The Florida Senate passed a bill on Friday that would ban so-called sanctuary city policies in the state. The measure would require local law enforcement to hand over illegal immigrants to federal authorities for deportation. After the state House of Representatives passed a similar bill on April 24, Democratic lawmakers protested and the American Civil Liberties Union warned immigrants not to travel to Florida. Two days later, the Senate passed the bill along party lines, 22-18. Florida currently does not have any sanctuary cities, so critics say the move is an attempt by the Republican-led state government to show support for President Donald Trump ahead of the 2020 presidential election. —C.C.
A federal judge last week gave the Trump administration a six-month deadline to reunite immigrant families separated at the border.
As part of President Donald Trump’s zero-tolerance policy on illegal immigration, federal agents separated an estimated 2,700 children from parents who illegally crossed the border before June 25, 2018, when U.S. District Judge Dana Sabraw of Southern California ordered the U.S. government to stop and reunite the children and their parents within 30 days. Most of those children have reunited with their parents, but in January, the inspector general for the U.S. Health and Human Services Department reported that thousands more children may have been separated since the summer of 2017.

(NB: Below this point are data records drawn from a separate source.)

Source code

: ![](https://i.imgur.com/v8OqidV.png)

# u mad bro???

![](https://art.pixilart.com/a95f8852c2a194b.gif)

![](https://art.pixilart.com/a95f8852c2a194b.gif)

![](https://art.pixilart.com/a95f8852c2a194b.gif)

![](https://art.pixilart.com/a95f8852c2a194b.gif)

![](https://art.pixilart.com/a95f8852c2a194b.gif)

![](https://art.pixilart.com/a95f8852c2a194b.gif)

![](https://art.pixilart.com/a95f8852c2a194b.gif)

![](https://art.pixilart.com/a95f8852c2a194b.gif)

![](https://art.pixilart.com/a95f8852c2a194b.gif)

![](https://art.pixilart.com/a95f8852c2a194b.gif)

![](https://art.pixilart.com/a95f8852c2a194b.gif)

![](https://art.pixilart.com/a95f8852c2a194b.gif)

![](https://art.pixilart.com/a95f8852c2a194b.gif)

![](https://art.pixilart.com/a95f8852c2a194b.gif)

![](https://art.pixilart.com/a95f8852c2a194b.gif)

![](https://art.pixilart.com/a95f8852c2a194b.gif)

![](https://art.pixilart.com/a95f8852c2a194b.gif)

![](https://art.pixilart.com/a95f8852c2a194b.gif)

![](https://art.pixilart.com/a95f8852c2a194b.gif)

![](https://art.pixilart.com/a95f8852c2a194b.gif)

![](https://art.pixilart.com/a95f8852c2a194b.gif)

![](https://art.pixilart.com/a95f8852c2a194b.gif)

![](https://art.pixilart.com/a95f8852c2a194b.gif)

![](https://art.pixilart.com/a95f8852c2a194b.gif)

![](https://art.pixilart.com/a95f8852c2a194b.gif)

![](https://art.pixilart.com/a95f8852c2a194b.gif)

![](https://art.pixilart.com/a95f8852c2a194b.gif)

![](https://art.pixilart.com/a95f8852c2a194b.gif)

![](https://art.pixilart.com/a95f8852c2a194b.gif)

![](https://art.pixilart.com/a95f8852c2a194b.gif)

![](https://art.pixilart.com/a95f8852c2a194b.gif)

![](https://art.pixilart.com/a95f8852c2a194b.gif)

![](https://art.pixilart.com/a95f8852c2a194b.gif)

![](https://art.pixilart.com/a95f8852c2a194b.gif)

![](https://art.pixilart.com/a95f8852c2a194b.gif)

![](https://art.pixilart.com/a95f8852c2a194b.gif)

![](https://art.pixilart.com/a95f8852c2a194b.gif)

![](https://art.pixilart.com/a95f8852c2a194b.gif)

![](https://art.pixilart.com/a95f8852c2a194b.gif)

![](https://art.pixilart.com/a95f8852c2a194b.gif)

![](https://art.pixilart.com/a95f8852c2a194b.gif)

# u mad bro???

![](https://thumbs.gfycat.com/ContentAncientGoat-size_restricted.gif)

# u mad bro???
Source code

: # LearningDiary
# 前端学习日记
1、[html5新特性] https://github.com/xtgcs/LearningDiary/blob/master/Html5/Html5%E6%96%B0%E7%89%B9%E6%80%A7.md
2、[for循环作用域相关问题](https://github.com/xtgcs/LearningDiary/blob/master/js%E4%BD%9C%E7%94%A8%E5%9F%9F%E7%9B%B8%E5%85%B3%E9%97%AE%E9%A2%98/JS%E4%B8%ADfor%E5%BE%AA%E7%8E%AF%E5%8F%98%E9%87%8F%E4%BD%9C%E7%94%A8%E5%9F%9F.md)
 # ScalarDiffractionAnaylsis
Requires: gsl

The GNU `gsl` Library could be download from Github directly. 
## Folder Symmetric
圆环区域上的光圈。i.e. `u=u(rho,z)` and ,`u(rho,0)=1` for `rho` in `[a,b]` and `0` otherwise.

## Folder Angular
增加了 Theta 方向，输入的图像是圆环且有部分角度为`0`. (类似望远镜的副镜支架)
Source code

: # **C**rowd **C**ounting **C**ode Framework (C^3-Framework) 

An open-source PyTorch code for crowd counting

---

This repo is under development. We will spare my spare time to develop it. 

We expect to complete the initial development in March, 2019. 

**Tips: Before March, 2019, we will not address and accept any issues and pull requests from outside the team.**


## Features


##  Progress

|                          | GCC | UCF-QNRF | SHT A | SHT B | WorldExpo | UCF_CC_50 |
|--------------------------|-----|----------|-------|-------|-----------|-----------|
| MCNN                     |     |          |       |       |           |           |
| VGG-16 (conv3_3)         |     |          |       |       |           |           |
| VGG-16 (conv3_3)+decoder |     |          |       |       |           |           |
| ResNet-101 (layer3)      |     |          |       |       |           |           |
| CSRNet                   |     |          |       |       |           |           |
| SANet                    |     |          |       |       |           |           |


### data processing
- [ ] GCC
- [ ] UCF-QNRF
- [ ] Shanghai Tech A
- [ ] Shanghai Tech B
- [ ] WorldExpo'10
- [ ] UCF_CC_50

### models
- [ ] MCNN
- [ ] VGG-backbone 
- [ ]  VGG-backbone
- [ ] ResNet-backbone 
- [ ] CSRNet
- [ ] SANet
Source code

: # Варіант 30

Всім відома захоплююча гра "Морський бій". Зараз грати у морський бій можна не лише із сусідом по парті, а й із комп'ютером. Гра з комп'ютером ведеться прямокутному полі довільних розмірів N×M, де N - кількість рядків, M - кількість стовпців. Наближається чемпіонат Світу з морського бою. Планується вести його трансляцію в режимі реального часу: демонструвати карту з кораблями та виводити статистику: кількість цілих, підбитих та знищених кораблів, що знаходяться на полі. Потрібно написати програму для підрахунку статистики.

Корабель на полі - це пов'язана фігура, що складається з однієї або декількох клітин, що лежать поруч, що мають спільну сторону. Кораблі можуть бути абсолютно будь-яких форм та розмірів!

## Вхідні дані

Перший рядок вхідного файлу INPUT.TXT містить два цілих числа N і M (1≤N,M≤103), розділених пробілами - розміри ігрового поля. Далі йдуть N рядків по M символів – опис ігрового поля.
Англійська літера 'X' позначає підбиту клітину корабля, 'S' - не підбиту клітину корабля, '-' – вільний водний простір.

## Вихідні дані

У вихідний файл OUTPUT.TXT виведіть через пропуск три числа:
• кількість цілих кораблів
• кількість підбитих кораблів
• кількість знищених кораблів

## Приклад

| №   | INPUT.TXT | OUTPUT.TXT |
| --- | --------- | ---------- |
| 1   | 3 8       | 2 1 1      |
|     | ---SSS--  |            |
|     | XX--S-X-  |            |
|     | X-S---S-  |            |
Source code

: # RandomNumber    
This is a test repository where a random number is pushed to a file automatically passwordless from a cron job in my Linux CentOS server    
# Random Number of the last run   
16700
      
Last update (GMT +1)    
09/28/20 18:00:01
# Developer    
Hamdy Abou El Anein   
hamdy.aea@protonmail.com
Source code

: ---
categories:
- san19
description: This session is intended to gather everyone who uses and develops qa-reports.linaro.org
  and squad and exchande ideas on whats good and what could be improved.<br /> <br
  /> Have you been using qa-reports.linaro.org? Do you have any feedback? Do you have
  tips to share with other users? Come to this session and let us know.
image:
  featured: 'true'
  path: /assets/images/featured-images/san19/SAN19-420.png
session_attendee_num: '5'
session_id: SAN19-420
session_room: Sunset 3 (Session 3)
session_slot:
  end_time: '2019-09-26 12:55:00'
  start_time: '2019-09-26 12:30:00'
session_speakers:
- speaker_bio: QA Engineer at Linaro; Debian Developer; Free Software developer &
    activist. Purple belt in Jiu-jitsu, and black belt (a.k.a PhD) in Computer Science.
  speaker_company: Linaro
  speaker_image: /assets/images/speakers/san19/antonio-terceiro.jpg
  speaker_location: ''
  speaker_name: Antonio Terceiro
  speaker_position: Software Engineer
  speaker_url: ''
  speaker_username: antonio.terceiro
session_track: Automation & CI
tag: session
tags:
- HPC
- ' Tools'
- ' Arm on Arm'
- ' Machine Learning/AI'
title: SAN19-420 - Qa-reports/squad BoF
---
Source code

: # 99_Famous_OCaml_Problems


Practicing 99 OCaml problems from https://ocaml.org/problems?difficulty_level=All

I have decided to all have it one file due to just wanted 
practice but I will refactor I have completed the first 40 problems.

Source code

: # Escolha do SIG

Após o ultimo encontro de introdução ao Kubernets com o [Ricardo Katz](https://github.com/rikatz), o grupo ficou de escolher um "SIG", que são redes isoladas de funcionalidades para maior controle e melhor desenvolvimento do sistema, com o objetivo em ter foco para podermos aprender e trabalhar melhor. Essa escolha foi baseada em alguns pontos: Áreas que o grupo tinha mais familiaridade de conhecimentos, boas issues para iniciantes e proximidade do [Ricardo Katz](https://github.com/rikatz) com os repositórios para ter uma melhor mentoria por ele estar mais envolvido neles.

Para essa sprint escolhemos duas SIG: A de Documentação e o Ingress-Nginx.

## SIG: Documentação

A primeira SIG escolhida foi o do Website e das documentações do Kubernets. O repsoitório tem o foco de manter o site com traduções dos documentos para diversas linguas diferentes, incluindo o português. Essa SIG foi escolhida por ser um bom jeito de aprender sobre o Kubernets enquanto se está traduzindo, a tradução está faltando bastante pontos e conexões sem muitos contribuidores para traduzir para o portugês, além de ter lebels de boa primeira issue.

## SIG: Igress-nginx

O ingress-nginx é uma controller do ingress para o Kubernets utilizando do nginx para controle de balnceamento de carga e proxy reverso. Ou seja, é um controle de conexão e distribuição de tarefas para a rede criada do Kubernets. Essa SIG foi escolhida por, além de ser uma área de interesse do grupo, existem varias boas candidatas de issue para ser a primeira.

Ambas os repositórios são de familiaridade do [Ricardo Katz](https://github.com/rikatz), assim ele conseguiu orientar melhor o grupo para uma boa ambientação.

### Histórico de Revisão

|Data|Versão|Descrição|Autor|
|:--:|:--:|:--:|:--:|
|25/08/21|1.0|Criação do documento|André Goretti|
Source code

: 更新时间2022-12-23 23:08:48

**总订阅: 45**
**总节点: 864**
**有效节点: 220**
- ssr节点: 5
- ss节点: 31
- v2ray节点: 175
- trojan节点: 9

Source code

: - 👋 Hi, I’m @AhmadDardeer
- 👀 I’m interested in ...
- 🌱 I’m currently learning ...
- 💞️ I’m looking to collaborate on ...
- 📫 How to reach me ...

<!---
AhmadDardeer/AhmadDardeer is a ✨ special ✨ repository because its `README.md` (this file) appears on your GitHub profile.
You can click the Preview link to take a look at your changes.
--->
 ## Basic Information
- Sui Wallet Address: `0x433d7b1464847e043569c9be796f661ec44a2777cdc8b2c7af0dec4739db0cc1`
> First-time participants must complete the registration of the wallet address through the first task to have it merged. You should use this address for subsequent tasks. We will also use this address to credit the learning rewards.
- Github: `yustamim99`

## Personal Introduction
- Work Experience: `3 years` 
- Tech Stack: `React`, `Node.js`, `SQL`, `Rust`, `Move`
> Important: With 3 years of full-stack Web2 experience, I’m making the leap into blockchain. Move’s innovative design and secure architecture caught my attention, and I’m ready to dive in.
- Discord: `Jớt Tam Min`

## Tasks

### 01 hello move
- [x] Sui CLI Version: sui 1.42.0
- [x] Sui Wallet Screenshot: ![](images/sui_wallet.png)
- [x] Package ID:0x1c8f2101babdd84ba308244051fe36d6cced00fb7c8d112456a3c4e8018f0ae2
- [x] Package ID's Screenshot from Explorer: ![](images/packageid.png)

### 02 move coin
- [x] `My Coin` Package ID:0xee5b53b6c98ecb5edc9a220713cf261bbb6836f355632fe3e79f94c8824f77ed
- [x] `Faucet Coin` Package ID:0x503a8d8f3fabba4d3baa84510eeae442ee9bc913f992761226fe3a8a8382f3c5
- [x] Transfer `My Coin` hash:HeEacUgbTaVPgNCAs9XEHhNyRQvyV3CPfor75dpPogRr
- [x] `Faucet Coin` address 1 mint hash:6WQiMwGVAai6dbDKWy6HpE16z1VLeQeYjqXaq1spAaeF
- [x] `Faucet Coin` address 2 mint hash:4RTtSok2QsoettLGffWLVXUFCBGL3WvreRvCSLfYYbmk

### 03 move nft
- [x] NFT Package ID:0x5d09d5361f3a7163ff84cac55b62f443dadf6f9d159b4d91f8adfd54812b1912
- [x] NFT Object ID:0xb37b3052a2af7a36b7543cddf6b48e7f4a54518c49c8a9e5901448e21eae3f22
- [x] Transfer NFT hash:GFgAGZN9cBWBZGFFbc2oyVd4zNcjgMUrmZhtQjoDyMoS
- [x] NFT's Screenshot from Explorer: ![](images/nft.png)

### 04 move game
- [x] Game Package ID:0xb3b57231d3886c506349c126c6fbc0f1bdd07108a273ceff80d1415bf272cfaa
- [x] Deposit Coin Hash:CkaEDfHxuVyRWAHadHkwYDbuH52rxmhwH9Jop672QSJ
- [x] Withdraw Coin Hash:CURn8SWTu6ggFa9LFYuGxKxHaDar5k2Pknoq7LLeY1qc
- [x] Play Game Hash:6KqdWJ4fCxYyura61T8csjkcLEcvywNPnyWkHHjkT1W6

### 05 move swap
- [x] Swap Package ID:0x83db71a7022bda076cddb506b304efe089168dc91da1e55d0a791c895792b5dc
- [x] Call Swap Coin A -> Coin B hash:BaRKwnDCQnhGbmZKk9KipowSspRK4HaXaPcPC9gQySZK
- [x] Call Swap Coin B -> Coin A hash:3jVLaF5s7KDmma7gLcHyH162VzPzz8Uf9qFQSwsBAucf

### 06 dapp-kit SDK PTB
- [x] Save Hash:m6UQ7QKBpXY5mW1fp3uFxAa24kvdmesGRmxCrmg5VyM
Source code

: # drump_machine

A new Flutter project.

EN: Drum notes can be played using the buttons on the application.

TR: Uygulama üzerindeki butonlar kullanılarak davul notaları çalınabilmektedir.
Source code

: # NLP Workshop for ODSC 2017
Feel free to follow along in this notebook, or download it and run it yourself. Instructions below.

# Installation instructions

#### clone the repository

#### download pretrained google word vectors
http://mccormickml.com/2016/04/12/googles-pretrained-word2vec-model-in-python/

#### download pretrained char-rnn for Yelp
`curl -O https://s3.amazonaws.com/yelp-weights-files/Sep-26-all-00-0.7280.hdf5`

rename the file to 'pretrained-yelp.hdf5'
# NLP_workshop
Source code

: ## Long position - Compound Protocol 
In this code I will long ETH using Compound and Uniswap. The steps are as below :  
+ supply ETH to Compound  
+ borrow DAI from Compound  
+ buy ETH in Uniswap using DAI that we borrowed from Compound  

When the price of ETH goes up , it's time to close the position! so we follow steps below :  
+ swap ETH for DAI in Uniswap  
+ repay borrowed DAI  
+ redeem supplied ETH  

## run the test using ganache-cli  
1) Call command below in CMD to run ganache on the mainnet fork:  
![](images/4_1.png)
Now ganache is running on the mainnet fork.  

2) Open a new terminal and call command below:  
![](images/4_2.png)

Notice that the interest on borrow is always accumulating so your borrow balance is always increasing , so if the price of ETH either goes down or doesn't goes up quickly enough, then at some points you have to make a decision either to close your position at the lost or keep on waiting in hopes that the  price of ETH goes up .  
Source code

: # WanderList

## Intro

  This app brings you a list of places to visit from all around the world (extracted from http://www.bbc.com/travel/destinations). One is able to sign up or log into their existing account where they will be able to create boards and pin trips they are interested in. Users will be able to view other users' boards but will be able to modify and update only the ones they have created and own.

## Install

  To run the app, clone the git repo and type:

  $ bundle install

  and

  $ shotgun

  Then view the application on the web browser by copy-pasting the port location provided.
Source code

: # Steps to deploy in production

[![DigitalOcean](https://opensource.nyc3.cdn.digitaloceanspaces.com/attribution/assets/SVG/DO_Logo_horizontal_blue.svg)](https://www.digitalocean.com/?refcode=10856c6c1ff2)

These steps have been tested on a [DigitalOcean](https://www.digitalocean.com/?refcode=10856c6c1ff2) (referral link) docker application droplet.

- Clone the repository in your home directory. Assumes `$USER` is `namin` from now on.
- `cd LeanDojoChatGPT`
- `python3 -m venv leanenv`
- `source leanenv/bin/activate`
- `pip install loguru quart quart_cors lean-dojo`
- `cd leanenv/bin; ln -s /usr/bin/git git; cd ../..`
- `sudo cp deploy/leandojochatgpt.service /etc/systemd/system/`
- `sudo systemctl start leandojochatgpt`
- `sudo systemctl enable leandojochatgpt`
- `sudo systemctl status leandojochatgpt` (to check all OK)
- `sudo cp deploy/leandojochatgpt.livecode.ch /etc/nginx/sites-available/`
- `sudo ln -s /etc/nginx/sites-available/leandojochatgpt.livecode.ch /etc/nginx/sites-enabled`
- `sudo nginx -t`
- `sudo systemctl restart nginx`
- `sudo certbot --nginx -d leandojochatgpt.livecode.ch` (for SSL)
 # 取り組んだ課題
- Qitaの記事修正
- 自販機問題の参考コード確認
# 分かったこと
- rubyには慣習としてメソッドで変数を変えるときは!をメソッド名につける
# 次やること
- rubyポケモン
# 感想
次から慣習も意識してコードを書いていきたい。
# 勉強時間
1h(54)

The U.S. government will review about 47,000 cases of unaccompanied children in custody but said it could take up to two years. The plan is to create a program to sort through data and identify the families most likely to have been separated. From there, officials can review cases and follow up as needed. A few complications: The government implemented the zero-tolerance policy before it began tracking this data, and some of the children who were separated are no longer in government custody. Sabraw said he was willing to consider an extension, but not until the Oct. 25 deadline. —C.C.